Le père d'Oriane était de taille moyenne, le visage plein de bonté, la physionomie rondouillarde. Il portait une petite barbichette qui lui donnait l'air d'un bouc. C'était un joyeux personnage, toujours là pour ses amis et la fête, un homme simple qui savait profiter de la vie tant qu'elle était là.

Quel dommage qu'il soit tombé amoureux de la mauvaise femme.

Au début, elle se révélait parfaite en tous points : drôle, sympathique, dynamique, intelligente... Leur mariage avait été merveilleux. Ni l'un ni l'autre ne roulait sur l'or, mais cela importait peu : leur couple vivait heureux, et rien d'autre ne comptait. 

Puis, sans que son époux ne le remarque, Dorothée Pessadya a commencé à s'enfoncer dans une profonde tristesse. Ses manuscrits essuyaient les refus des éditeurs, sa soeur aînée la méprisait, et elle venait de perdre son emploi.

Son mari pensait que ce n'était qu'une fatigue passagère, il la croyait quand elle disait qu'elle allait bien.

Ah ! Malheur aux naïfs, qui plus est quand ils aiment une femme ! Ce sont toujours eux qui souffrent le plus lorsque vient le dénouement.
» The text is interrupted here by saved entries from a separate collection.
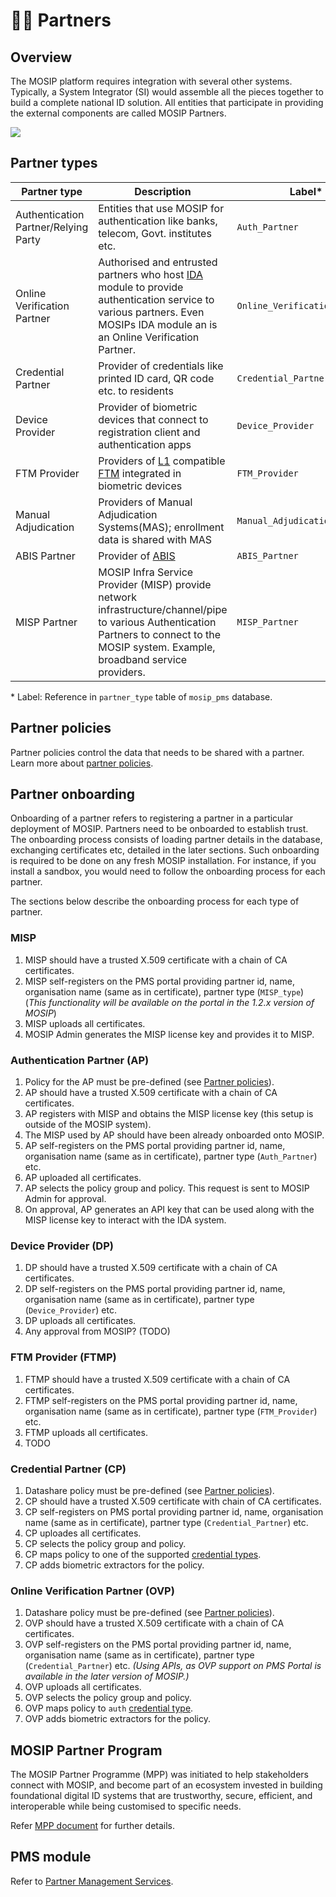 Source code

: # 🤵‍♂️ Partners

## Overview

The MOSIP platform requires integration with several other systems. Typically, a System Integrator (SI) would assemble all the pieces together to build a complete national ID solution. All entities that participate in providing the external components are called MOSIP Partners.

![](.gitbook/assets/mosip-ecosystem.jpg)

## Partner types

| Partner type                         | Description                                                                                                                                                                                       | Label\*                       |
| ------------------------------------ | ------------------------------------------------------------------------------------------------------------------------------------------------------------------------------------------------- | ----------------------------- |
| Authentication Partner/Relying Party | Entities that use MOSIP for authentication like banks, telecom, Govt. institutes etc.                                                                                                             | `Auth_Partner`                |
| Online Verification Partner          | Authorised and entrusted partners who host [IDA](id-authentication.md) module to provide authentication service to various partners. Even MOSIPs IDA module an is an Online Verification Partner. | `Online_Verification_Partner` |
| Credential Partner                   | Provider of credentials like printed ID card, QR code etc. to residents                                                                                                                           | `Credential_Partner`          |
| Device Provider                      | Provider of biometric devices that connect to registration client and authentication apps                                                                                                         | `Device_Provider`             |
| FTM Provider                         | Providers of [L1](biometrics/biometric-devices.md#l1) compatible [FTM](biometrics/ftm.md) integrated in biometric devices                                                                         | `FTM_Provider`                |
| Manual Adjudication                  | Providers of Manual Adjudication Systems(MAS); enrollment data is shared with MAS                                                                                                                 | `Manual_Adjudication`         |
| ABIS Partner                         | Provider of [ABIS](biometrics/abis.md)                                                                                                                                                            | `ABIS_Partner`                |
| MISP Partner                         | MOSIP Infra Service Provider (MISP) provide network infrastructure/channel/pipe to various Authentication Partners to connect to the MOSIP system. Example, broadband service providers.          | `MISP_Partner`                |

\* Label: Reference in `partner_type` table of `mosip_pms` database.

## Partner policies

Partner policies control the data that needs to be shared with a partner. Learn more about [partner policies](modules/partner-management-services/pms-existing/partner-policies.md).

## Partner onboarding

Onboarding of a partner refers to registering a partner in a particular deployment of MOSIP. Partners need to be onboarded to establish trust. The onboarding process consists of loading partner details in the database, exchanging certificates etc, detailed in the later sections. Such onboarding is required to be done on any fresh MOSIP installation. For instance, if you install a sandbox, you would need to follow the onboarding process for each partner.

The sections below describe the onboarding process for each type of partner.

### MISP

1. MISP should have a trusted X.509 certificate with a chain of CA certificates.
2. MISP self-registers on the PMS portal providing partner id, name, organisation name (same as in certificate), partner type (`MISP_type`) (_This functionality will be available on the portal in the 1.2.x version of MOSIP_)
3. MISP uploads all certificates.
4. MOSIP Admin generates the MISP license key and provides it to MISP.

### Authentication Partner (AP)

1. Policy for the AP must be pre-defined (see [Partner policies](partners.md#partner-policies)).
2. AP should have a trusted X.509 certificate with a chain of CA certificates.
3. AP registers with MISP and obtains the MISP license key (this setup is outside of the MOSIP system).
4. The MISP used by AP should have been already onboarded onto MOSIP.
5. AP self-registers on the PMS portal providing partner id, name, organisation name (same as in certificate), partner type (`Auth_Partner`) etc.
6. AP uploaded all certificates.
7. AP selects the policy group and policy. This request is sent to MOSIP Admin for approval.
8. On approval, AP generates an API key that can be used along with the MISP license key to interact with the IDA system.

### Device Provider (DP)

1. DP should have a trusted X.509 certificate with a chain of CA certificates.
2. DP self-registers on the PMS portal providing partner id, name, organisation name (same as in certificate), partner type (`Device_Provider`) etc.
3. DP uploads all certificates.
4. Any approval from MOSIP? (TODO)

### FTM Provider (FTMP)

1. FTMP should have a trusted X.509 certificate with a chain of CA certificates.
2. FTMP self-registers on the PMS portal providing partner id, name, organisation name (same as in certificate), partner type (`FTM_Provider`) etc.
3. FTMP uploads all certificates.
4. TODO

### Credential Partner (CP)

1. Datashare policy must be pre-defined (see [Partner policies](partners.md#partner-policies)).
2. CP should have a trusted X.509 certificate with chain of CA certificates.
3. CP self-registers on PMS portal providing partner id, name, organisation name (same as in certificate), partner type (`Credential_Partner`) etc.
4. CP uploades all certificates.
5. CP selects the policy group and policy.
6. CP maps policy to one of the supported [credential types](https://github.com/mosip/id-repository/tree/release-1.2.0/id-repository/credential-service).
7. CP adds biometric extractors for the policy.

### Online Verification Partner (OVP)

1. Datashare policy must be pre-defined (see [Partner policies](partners.md#partner-policies)).
2. OVP should have a trusted X.509 certificate with a chain of CA certificates.
3. OVP self-registers on the PMS portal providing partner id, name, organisation name (same as in certificate), partner type (`Credential_Partner`) etc. _(Using APIs, as OVP support on PMS Portal is available in the later version of MOSIP.)_
4. OVP uploads all certificates.
5. OVP selects the policy group and policy.
6. OVP maps policy to `auth` [credential type](https://github.com/mosip/id-repository/tree/release-1.2.0/id-repository/credential-service).
7. OVP adds biometric extractors for the policy.

## MOSIP Partner Program

The MOSIP Partner Programme (MPP) was initiated to help stakeholders connect with MOSIP, and become part of an ecosystem invested in building foundational digital ID systems that are trustworthy, secure, efficient, and interoperable while being customised to specific needs.

Refer [MPP document](https://mosip.io/program_partner/MOSIP-Partner-Programme-Revised.pdf) for further details.

## PMS module

Refer to [Partner Management Services](modules/partner-management-services/).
Et ce dénouement, justement, survint lors d'une fête. Les Pessadya ne connaissaient pas grand-monde, la plupart des invités étant des amis d'amis, autant dire des inconnus. Dorothée ne se sentait pas très bien, alors, finalement, elle faussa compagnie à son époux pour sortir un peu dans la rue, histoire de prendre l'air. Son pas était déjà lent comme celui d'un animal qu'on mène à l'abattoir. Avait-elle eu donc le pressentiment du danger qui venait ?

Toujours est-il que dix minutes plus tard elle avait disparu, et que ce n'est au bout d'une heure qu'on la retrouva enfin à terre, en sang, en larmes. Violée.

La suite ne fut plus que chaos : la larme toujours au coin de l'oeil, les remords toujours au bout des lèvres, le désespoir toujours au fond du coeur, Dorothée n'avait de cesse de se disputer avec celui à qui elle avait pourtant promis amour éternel.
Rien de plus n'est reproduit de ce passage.